I thought it sounded like a great job to begin with – I liked the idea of being my own boss and travelling the world, but once you’ve seen one chimney you’ve seen them all. It’s like with most jobs – you think you’ll stay there for a couple of years but end up hanging around for centuries. Nowadays I’ve just got to keep doing it because my pension’s so rubbish.
If you didn’t have this job, what would you do?
I’d do any job that means I don’t have to leave my armchair or actually have to meet people. Which, I guess knocks out everything other than TV Critic and Gay Sex Chat Line Operator.

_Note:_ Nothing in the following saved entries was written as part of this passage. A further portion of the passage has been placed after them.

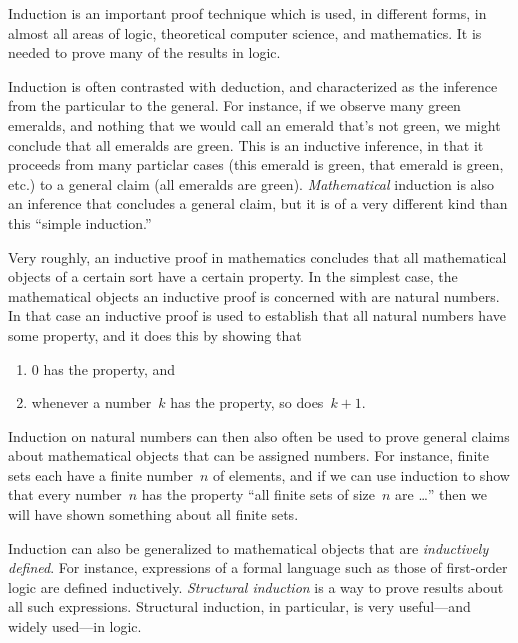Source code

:\documentclass[../../../include/open-logic-section]{subfiles}
\begin{document}


Induction is an important proof technique which is used, in different
forms, in almost all areas of logic, theoretical computer science, and
mathematics.  It is needed to prove many of the results in logic.

Induction is often contrasted with deduction, and characterized as the
inference from the particular to the general.  For instance, if we
observe many green emeralds, and nothing that we would call an emerald
that's not green, we might conclude that all emeralds are green. This
is an inductive inference, in that it proceeds from many particlar
cases (this emerald is green, that emerald is green, etc.) to a
general claim (all emeralds are green).  \emph{Mathematical} induction
is also an inference that concludes a general claim, but it is of a
very different kind than this ``simple induction.''

Very roughly, an inductive proof in mathematics concludes that all
mathematical objects of a certain sort have a certain property.  In
the simplest case, the mathematical objects an inductive proof is
concerned with are natural numbers.  In that case an inductive proof
is used to establish that all natural numbers have some property, and
it does this by showing that
\begin{enumerate}
    \item $0$ has the property, and
    \item whenever a number~$k$ has the property, so does~$k+1$.
\end{enumerate}
Induction on natural numbers can then also often be used to prove
general claims about mathematical objects that can be assigned numbers. For
instance, finite sets each have a finite number~$n$ of elements, and
if we can use induction to show that every number~$n$ has the property
``all finite sets of size~$n$ are \dots'' then we will have shown
something about all finite sets.

Induction can also be generalized to mathematical objects that are
\emph{inductively defined}.  For instance, expressions of a formal
language such as those of first-order logic are defined inductively.
\emph{Structural induction} is a way to prove results about all such
expressions.  Structural induction, in particular, is very
useful---and widely used---in logic.
\end{document}
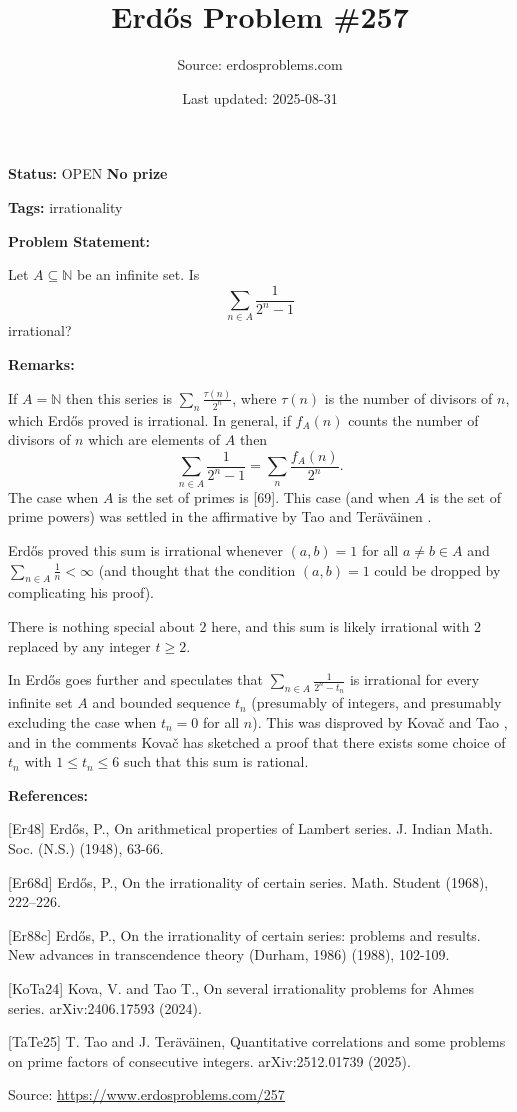 \documentclass{article}
\title{Erd\H{o}s Problem \#257}
\date{Last updated: 2025-08-31}
\author{Source: erdosproblems.com}
\begin{document}
\maketitle

\noindent\textbf{Status:} OPEN \quad \textbf{No prize}

\noindent\textbf{Tags:} irrationality

\medskip
\noindent\textbf{Problem Statement:}

Let $A\subseteq \mathbb{N}$ be an infinite set. Is\[\sum_{n\in A}\frac{1}{2^n-1}\]irrational?

\bigskip
\noindent\textbf{Remarks:}

If $A=\mathbb{N}$ then this series is $\sum_{n}\frac{\tau(n)}{2^n}$, where $\tau(n)$ is the number of divisors of $n$, which Erd\H{o}s \cite{Er48} proved is irrational. In general, if $f_A(n)$ counts the number of divisors of $n$ which are elements of $A$ then\[\sum_{n\in A}\frac{1}{2^n-1}=\sum_n \frac{f_A(n)}{2^n}.\]The case when $A$ is the set of primes is [69]. This case (and when $A$ is the set of prime powers) was settled in the affirmative by Tao and Ter\"{a}v\"{a}inen \cite{TaTe25}.

Erd\H{o}s \cite{Er68d} proved this sum is irrational whenever $(a,b)=1$ for all $a\neq b\in A$ and $\sum_{n\in A}\frac{1}{n}<\infty$ (and thought that the condition $(a,b)=1$ could be dropped by complicating his proof).

There is nothing special about $2$ here, and this sum is likely irrational with $2$ replaced by any integer $t\geq 2$.

In \cite{Er88c} Erd\H{o}s goes further and speculates that $\sum_{n\in A}\frac{1}{2^n-t_n}$ is irrational for every infinite set $A$ and bounded sequence $t_n$ (presumably of integers, and presumably excluding the case when $t_n=0$ for all $n$). This was disproved by Kova\v{c} and Tao \cite{KoTa24}, and in the comments Kova\v{c} has sketched a proof that there exists some choice of $t_n$ with $1\leq t_n\leq 6$ such that this sum is rational.

\bigskip
\noindent\textbf{References:}

[Er48] Erd\H{o}s, P., On arithmetical properties of Lambert series. J. Indian Math. Soc. (N.S.) (1948), 63-66.
 
 [Er68d] Erd\H{o}s, P., On the irrationality of certain series. Math. Student (1968), 222--226.
 
 [Er88c] Erd\H{o}s, P., On the irrationality of certain series: problems and results. New advances in transcendence theory (Durham, 1986) (1988), 102-109.
 
 [KoTa24] Kova\vC, V. and Tao T., On several irrationality problems for Ahmes series. arXiv:2406.17593 (2024).
 
 [TaTe25] T. Tao and J. Ter\"{a}v\"{a}inen, Quantitative correlations and some problems on prime factors of consecutive integers. arXiv:2512.01739 (2025).

\bigskip
\noindent\small{Source: \url{https://www.erdosproblems.com/257}}
\end{document}
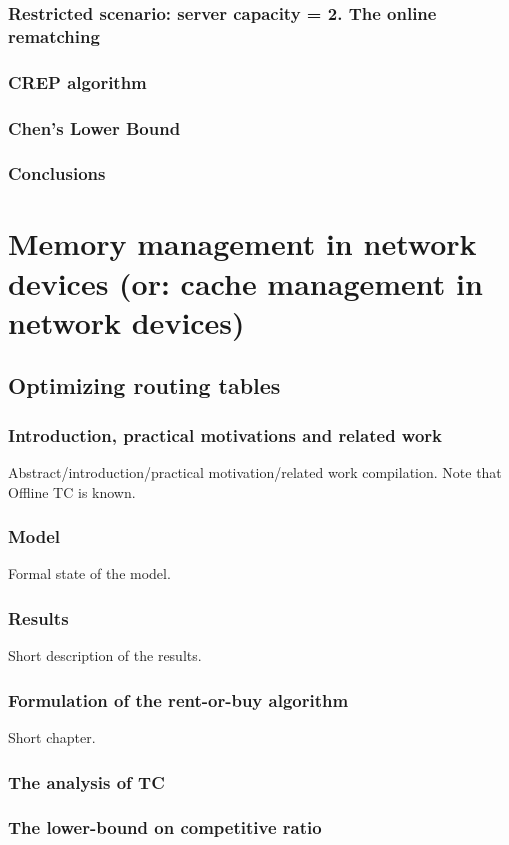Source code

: \documentclass[a4paper]{book}
\begin{document}
\section{Restricted scenario: server capacity = 2. The online rematching}
\section{CREP algorithm}
\section{Chen's Lower Bound}
\section{Conclusions}

\part{Memory management in network devices (or: cache management in network devices)}

\chapter{Optimizing routing tables}

\section{Introduction, practical motivations and related work}

Abstract/introduction/practical motivation/related work compilation.
Note that Offline TC is known.

\section{Model}
Formal state of the model.
\section{Results}
Short description of the results.
\section{Formulation of the rent-or-buy algorithm}
Short chapter.
\section{The analysis of TC}
\section{The lower-bound on competitive ratio}
\end{document}
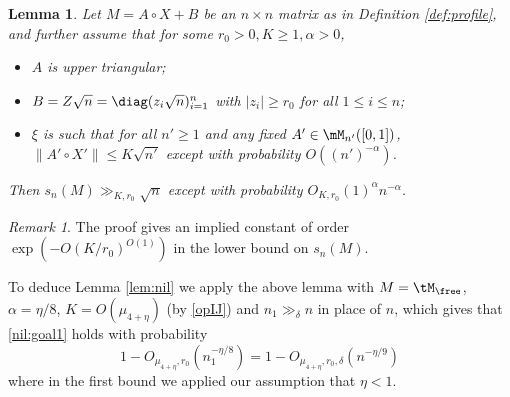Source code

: \documentclass[aop,preprint]{imsart}
\theoremstyle{plain}
\newtheorem{lemma}[theorem]{Lemma}
\theoremstyle{definition}
\theoremstyle{remark}
\newtheorem{remark}[theorem]{Remark}
\numberwithin{equation}{section}
\numberwithin{theorem}{section}
\begin{document}
\begin{lemma}
Let $M= A\circ X + B$ be an $n\times n$ matrix as in Definition \ref{def:profile}, and further assume that for some $r_0>0, K\ge 1, \alpha>0$,
\begin{itemize}
\item $A$ is upper triangular;
\item $B=Z\sqrt{n} = \diag(z_i\sqrt{n})_{i=1}^n$ with $|z_i|\ge r_0$ for all $1\le i\le n$;
\item $\xi$ is such that for all $n'\ge 1$ and any fixed $A'\in \mM_{n'}([0,1])$, $\|A'\circ X'\|\le K\sqrt{n'}$  except with probability $O((n')^{-\alpha})$.
\end{itemize}
Then $s_n(M) \gg_{K,r_0}\sqrt{n}$ except with probability $O_{K,r_0}(1)^\alpha n^{-\alpha}$.
\end{lemma}

\begin{remark}
The proof gives an implied constant of order $\exp(-O(K/r_0)^{O(1)})$ in the lower bound on $s_n(M)$. 
\end{remark}

To deduce Lemma \ref{lem:nil} we apply the above lemma with $M=\tM_{\free}$, $\alpha=\eta/8$, $K=O(\mu_{4+\eta})$ (by \eqref{opIJ}) and $n_1\gg_{\delta}n$ in place of $n$, which gives that \eqref{nil:goal1} holds with probability 
\begin{equation}
1-O_{\mu_{4+\eta},r_0}(n_1^{-\eta/8}) = 1-O_{\mu_{4+\eta},r_0,\delta}(n^{-\eta/9})
\end{equation}
where in the first bound we applied our assumption that $\eta<1$. 
\end{document}
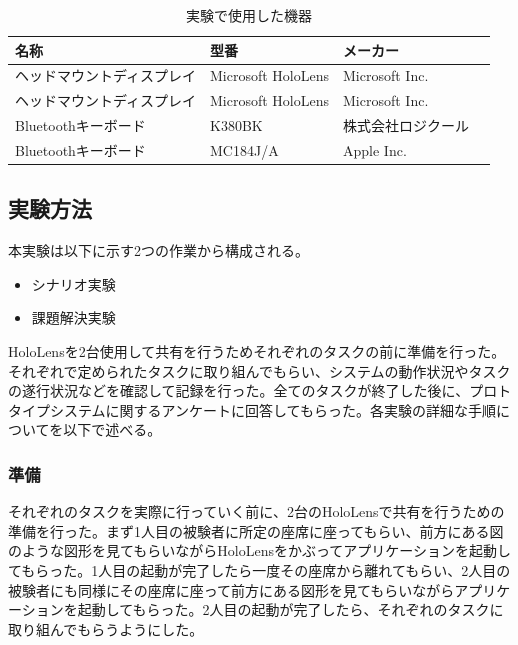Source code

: \documentclass[11pt,a4j, titlepage]{jarticle} %
\begin{document}
\begin{table}[H]
\caption{実験で使用した機器}
\label{table:jikken_kiki}
\begin{center}
\begin{tabular}{|l|l|l|}
\hline
名称 & 型番 & メーカー \\
\hline\hline
ヘッドマウントディスプレイ & Microsoft HoloLens & Microsoft Inc. \\
\hline
ヘッドマウントディスプレイ & Microsoft HoloLens & Microsoft Inc. \\
\hline
Bluetoothキーボード & K380BK & 株式会社ロジクール　\\
\hline
Bluetoothキーボード & MC184J/A & Apple Inc. \\
\hline
\end{tabular}
\end{center}
\end{table}

\subsection{実験方法}
本実験は以下に示す2つの作業から構成される。

\begin{itemize}
 \item シナリオ実験
 \item 課題解決実験
\end{itemize}

HoloLensを2台使用して共有を行うためそれぞれのタスクの前に準備を行った。それぞれで定められたタスクに取り組んでもらい、システムの動作状況やタスクの遂行状況などを確認して記録を行った。全てのタスクが終了した後に、プロトタイプシステムに関するアンケートに回答してもらった。各実験の詳細な手順についてを以下で述べる。

\subsubsection{準備}
それぞれのタスクを実際に行っていく前に、2台のHoloLensで共有を行うための準備を行った。まず1人目の被験者に所定の座席に座ってもらい、前方にある図のような図形を見てもらいながらHoloLensをかぶってアプリケーションを起動してもらった。1人目の起動が完了したら一度その座席から離れてもらい、2人目の被験者にも同様にその座席に座って前方にある図形を見てもらいながらアプリケーションを起動してもらった。2人目の起動が完了したら、それぞれのタスクに取り組んでもらうようにした。
\end{document}
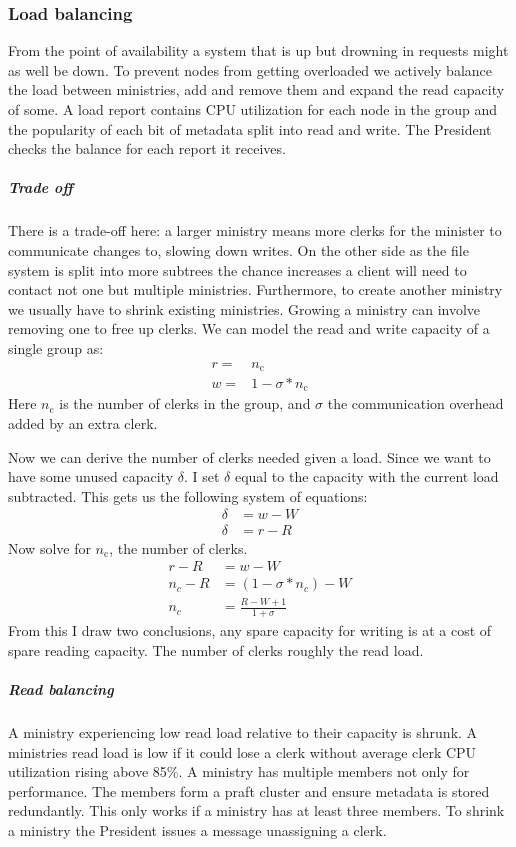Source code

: \subsubsection*{Load balancing} \label{sec:loadb}
From the point of availability a system that is up but drowning in requests might as well be down. To prevent nodes from getting overloaded we actively balance the load between ministries, add and remove them and expand the read capacity of some. A load report contains CPU utilization for each node in the group and the popularity of each bit of metadata split into read and write. The President checks the balance for each report it receives.
%
\subparagraph*{Trade off} \label{sec:tradeoff}
There is a trade-off here: a larger ministry means more clerks for the minister to communicate changes to, slowing down writes. On the other side as the file system is split into more subtrees the chance increases a client will need to contact not one but multiple ministries. Furthermore, to create another ministry we usually have to shrink existing ministries. Growing a ministry can involve removing one to free up clerks. 
%
We can model the read and write capacity of a single group as:
\begin{align}
	r =& n_\text{c} \\
	w =& 1 - \sigma*n_\text{c}
\end{align}%
Here $n_\text{c}$ is the number of clerks in the group, and $\sigma$ the communication overhead added by an extra clerk. 

Now we can derive the number of clerks needed given a load. Since we want to have some unused capacity $\delta$. I set $\delta$ equal to the capacity with the current load subtracted. This gets us the following system of equations: 
\begin{align}
	\delta &= w - W \\
	\delta &= r - R
\end{align}%
Now solve for $n_\text{c}$, the number of clerks.
\begin{align}
	r - R &= w - W \\
	n_c - R &= \left(1 - \sigma*n_c\right) - W \\
	n_c &= \frac{R - W + 1}{1 + \sigma}
\end{align}
From this I draw two conclusions, any spare capacity for writing is at a cost of spare reading capacity. The number of clerks roughly the read load.
%
%
\subparagraph*{Read balancing}
A ministry experiencing low read load relative to their capacity is shrunk. A ministries read load is low if it could lose a clerk without average clerk CPU utilization rising above 85\%. A ministry has multiple members not only for performance. The members form a \ac{praft} cluster and ensure metadata is stored redundantly. This only works if a ministry has at least three members. To shrink a ministry the President issues a \raft{} message unassigning a clerk. 

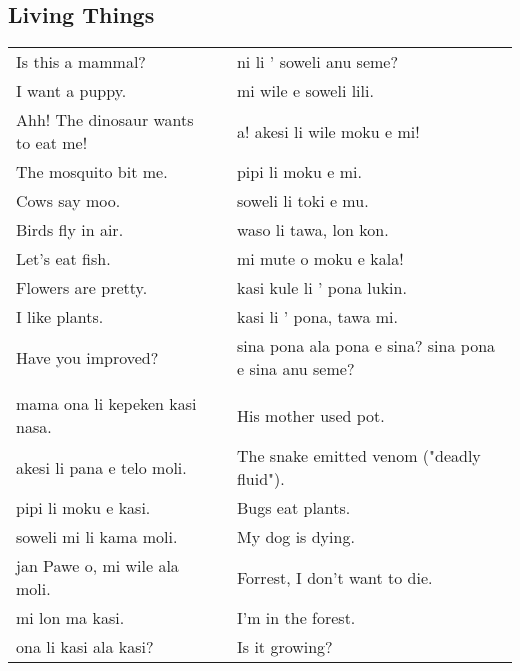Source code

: \subsection*{Living Things} 
\label{'living_things'}
%



\begin{supertabular}{p{5,5cm}|ll}
Is this a mammal? && ni li ' soweli anu seme?  \\ %
I want a puppy.  && mi wile e soweli lili. \\ %
Ahh! The dinosaur wants to eat me!  && a! akesi li wile moku e mi! \\ %
The mosquito bit me.  && pipi li moku e mi.  \\ %
Cows say moo.  && soweli li toki e mu. \\ %
Birds fly in air.  && waso li tawa, lon kon. \\ %
Let's eat fish.  && mi mute o moku e kala! \\ %
Flowers are pretty.  && kasi kule li ' pona lukin. \\ %
I like plants.  && kasi li ' pona, tawa mi. \\ %
Have you improved? && sina pona ala pona e sina? sina pona e sina anu seme? \\ %
 && \\ %
mama ona li kepeken kasi nasa.  && His mother used pot. \\
akesi li pana e telo moli.  && The snake emitted venom ("deadly fluid"). \\
pipi li moku e kasi.  && Bugs eat plants. \\
soweli mi li kama moli.  && My dog is dying. \\
jan Pawe o, mi wile ala moli.  && Forrest, I don't want to die. \\
mi lon ma kasi.  && I'm in the forest. \\
ona li kasi ala kasi? && Is it growing?  \\
\end{supertabular} 

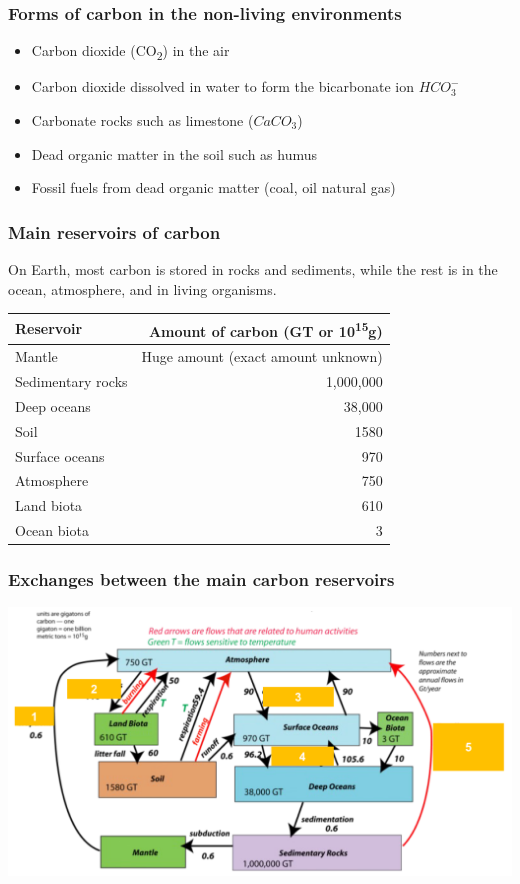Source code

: \documentclass[11pt]{article}
\begin{document}
\subsubsection{Forms of carbon in the non-living environments}
\label{sec:org3922368}
\begin{itemize}
\item Carbon dioxide (CO\textsubscript{2}) in the air
\item Carbon dioxide dissolved in water to form the bicarbonate ion \(HCO_{3}^{-}\)
\item Carbonate rocks such as limestone (\(CaCO_{3}\))
\item Dead organic matter in the soil such as humus
\item Fossil fuels from dead organic matter (coal, oil natural gas)
\end{itemize}

\subsubsection{Main reservoirs of carbon}
\label{sec:org86c391f}
On Earth, most carbon is stored in rocks and sediments, while the rest is in the ocean, atmosphere, and in living organisms.
\begin{center}
\begin{tabular}{l|r}
\textbf{Reservoir} & Amount of carbon (GT or 10\textsuperscript{15}g)\\[0pt]
\hline
Mantle & Huge amount (exact amount unknown)\\[0pt]
Sedimentary rocks & 1,000,000\\[0pt]
Deep oceans & 38,000\\[0pt]
Soil & 1580\\[0pt]
Surface oceans & 970\\[0pt]
Atmosphere & 750\\[0pt]
Land biota & 610\\[0pt]
Ocean biota & 3\\[0pt]
\end{tabular}
\end{center}

\subsubsection{Exchanges between the main carbon reservoirs}
\label{sec:org5676843}
\begin{center}
\includegraphics[width=.9\linewidth]{./images/carbon-reservoir-exchanges.png}
\end{center}
\end{document}
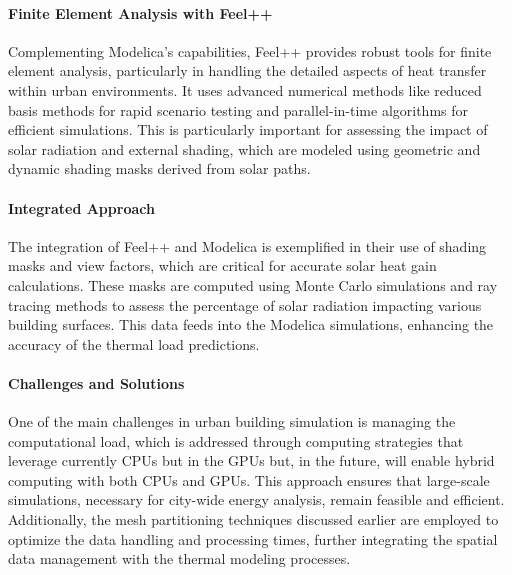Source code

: \documentclass[runningheads]{llncs}
\begin{document}
\paragraph{Finite Element Analysis with Feel++}
Complementing Modelica's capabilities, Feel++ provides robust tools for finite element analysis, particularly in handling the detailed aspects of heat transfer within urban environments. It uses advanced numerical methods like reduced basis methods for rapid scenario testing and parallel-in-time algorithms for efficient simulations. This is particularly important for assessing the impact of solar radiation and external shading, which are modeled using geometric and dynamic shading masks derived from solar paths.

\paragraph{Integrated Approach}
The integration of Feel++ and Modelica is exemplified in their use of shading masks and view factors, which are critical for accurate solar heat gain calculations. These masks are computed using Monte Carlo simulations and ray tracing methods to assess the percentage of solar radiation impacting various building surfaces. This data feeds into the Modelica simulations, enhancing the accuracy of the thermal load predictions.

\paragraph{Challenges and Solutions}
One of the main challenges in urban building simulation is managing the computational load, which is addressed through computing strategies that leverage currently CPUs but in the GPUs but, in the future, will enable hybrid computing with both CPUs and GPUs. This approach ensures that large-scale simulations, necessary for city-wide energy analysis, remain feasible and efficient. Additionally, the mesh partitioning techniques discussed earlier are employed to optimize the data handling and processing times, further integrating the spatial data management with the thermal modeling processes.


\end{document}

I’m probably best where I am I think.
Do you have a message for Dave Cornmell, or for the people who are publishing 364 Days Of Tedium, or indeed for its readers?
All I’d say is that “I know where you live and I’ll be leaving my own, personal Christmas log on your carpet this year.”
And finally, could you recommend a book to my readers?
The Argos Catalogue. I’m not being funny, but if people would put the page number and code thing next to what they’re asking for it doesn’t half make the elves’ job a lot easier.
And how will you be spending the next 364 days?
I’ll probably do some travelling. Maybe decorate a bit. Learn a language perhaps? But later in the year, like. You know; when I’ve had a chance to put my feet up and fully recover from another day at work.
364 Days of Tedium is published by The Friday Project and is available in all good book stores. I think it’s rude, wrong and utterly hilarious. Go see.